Gerade Eltern wollen ja gerne, dass ihr Kind ein Instrument spielt. Die stellen sich dann vielleicht eher so etwas wie Geige oder Klavier vor, aber eine E-Gitarre ist ja auch ein Instrument. Die E-Gitarre steht im Gegensatz zur Akustischen ja immer noch ein wenig für "Rebellion", was sie umso beliebter macht. Mit einem Schlagzeug kann man natürlich auch die Eltern ärgern, aber das ist wie oben schon geschrieben dann vielen Eltern doch zu viel, besonders, wenn sie z.B. in einer Mietwohnung leben. Eine E-Gitarre kann man ja auch mit Kopfhörer spielen. Bei vielen lässt die Begeisterung für das Musikmachen aber schnell wieder nach. Man muss halt schon etwas Arbeit in dieses Hobby investieren und manchmal kann es auch sehr frustrierend sein. Die Gitarre landet also schnell in der Ecke.

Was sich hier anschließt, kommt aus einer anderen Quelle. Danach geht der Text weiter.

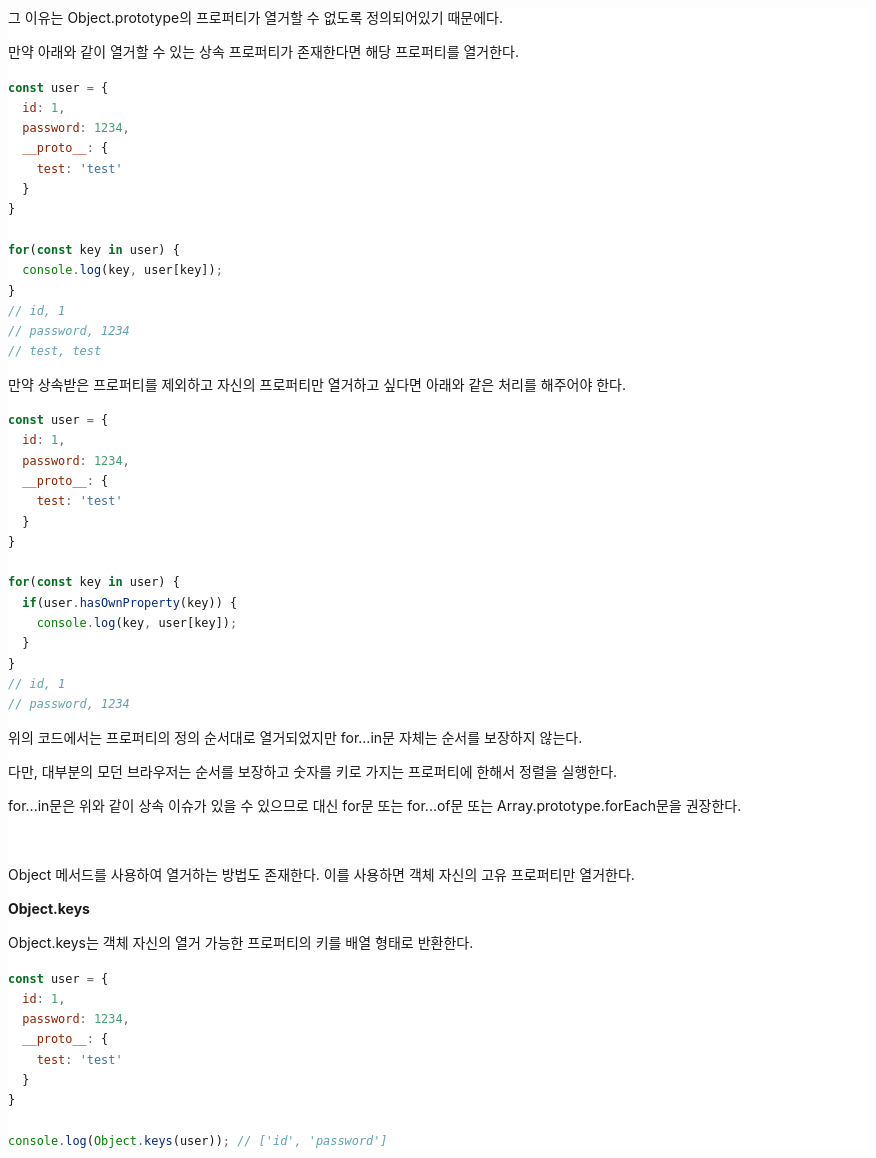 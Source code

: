 그 이유는 Object.prototype의 프로퍼티가 열거할 수 없도록 정의되어있기 때문에다.

만약 아래와 같이 열거할 수 있는 상속 프로퍼티가 존재한다면 해당 프로퍼티를 열거한다.

```javascript
const user = {
  id: 1,
  password: 1234,
  __proto__: {
    test: 'test'
  }
}

for(const key in user) {
  console.log(key, user[key]);
}
// id, 1
// password, 1234
// test, test
```

만약 상속받은 프로퍼티를 제외하고 자신의 프로퍼티만 열거하고 싶다면 아래와 같은 처리를 해주어야 한다.

```javascript
const user = {
  id: 1,
  password: 1234,
  __proto__: {
    test: 'test'
  }
}

for(const key in user) {
  if(user.hasOwnProperty(key)) {
    console.log(key, user[key]);  
  }
}
// id, 1
// password, 1234
```

위의 코드에서는 프로퍼티의 정의 순서대로 열거되었지만 for...in문 자체는 순서를 보장하지 않는다.

다만, 대부분의 모던 브라우저는 순서를 보장하고 숫자를 키로 가지는 프로퍼티에 한해서 정렬을 실행한다.

for...in문은 위와 같이 상속 이슈가 있을 수 있으므로 대신 for문 또는 for...of문 또는 Array.prototype.forEach문을 권장한다.

<br />

Object 메서드를 사용하여 열거하는 방법도 존재한다. 이를 사용하면 객체 자신의 고유 프로퍼티만 열거한다.

**Object.keys**

Object.keys는 객체 자신의 열거 가능한 프로퍼티의 키를 배열 형태로 반환한다.

```javascript
const user = {
  id: 1,
  password: 1234,
  __proto__: {
    test: 'test'
  }
}

console.log(Object.keys(user)); // ['id', 'password']
```


[1]: https://ko.wikipedia.org/wiki/%EA%B0%9D%EC%B2%B4_%EC%A7%80%ED%96%A5_%ED%94%84%EB%A1%9C%EA%B7%B8%EB%9E%98%EB%B0%8D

Wie man sieht, gibt es schon eine riesige Masse an Leuten, die Gitarre spielen oder mal gespielt haben. Die meisten davon würde ich trotzdem nicht als "echte" Gitarristen betrachten. Das mache ich jetzt gar nicht mal von den Fähigkeiten abhängig. Nur weil man nicht shredden kann wie Malmsteen ist man noch lange kein schlechter Musiker. Vielleicht kann jemand nur ein paar Powerchords, wenn er die jedoch richtig geil rüberbringt und gute Songs dabei rauskommen ist das doch eine super Sache. Aber es ist so, dass die meisten das Gitarrespielen nur als Nebensache sehen, sozusagen als Hobby nebenbei. Ein ernsthaftes Interesse besteht nicht.
Die Anzahl der Leute, die sich wirklich mit dem Musikmachen beschäftigen und z.B. gerne in einer Band spielen, ernsthaft üben, um "besser" zu werden oder einfach nur regelmäßig zum Spaß spielen ist da doch um einiges niedriger.
So einfach ist es also auch nicht, den passenden Gitarristen für eine Band zu finden.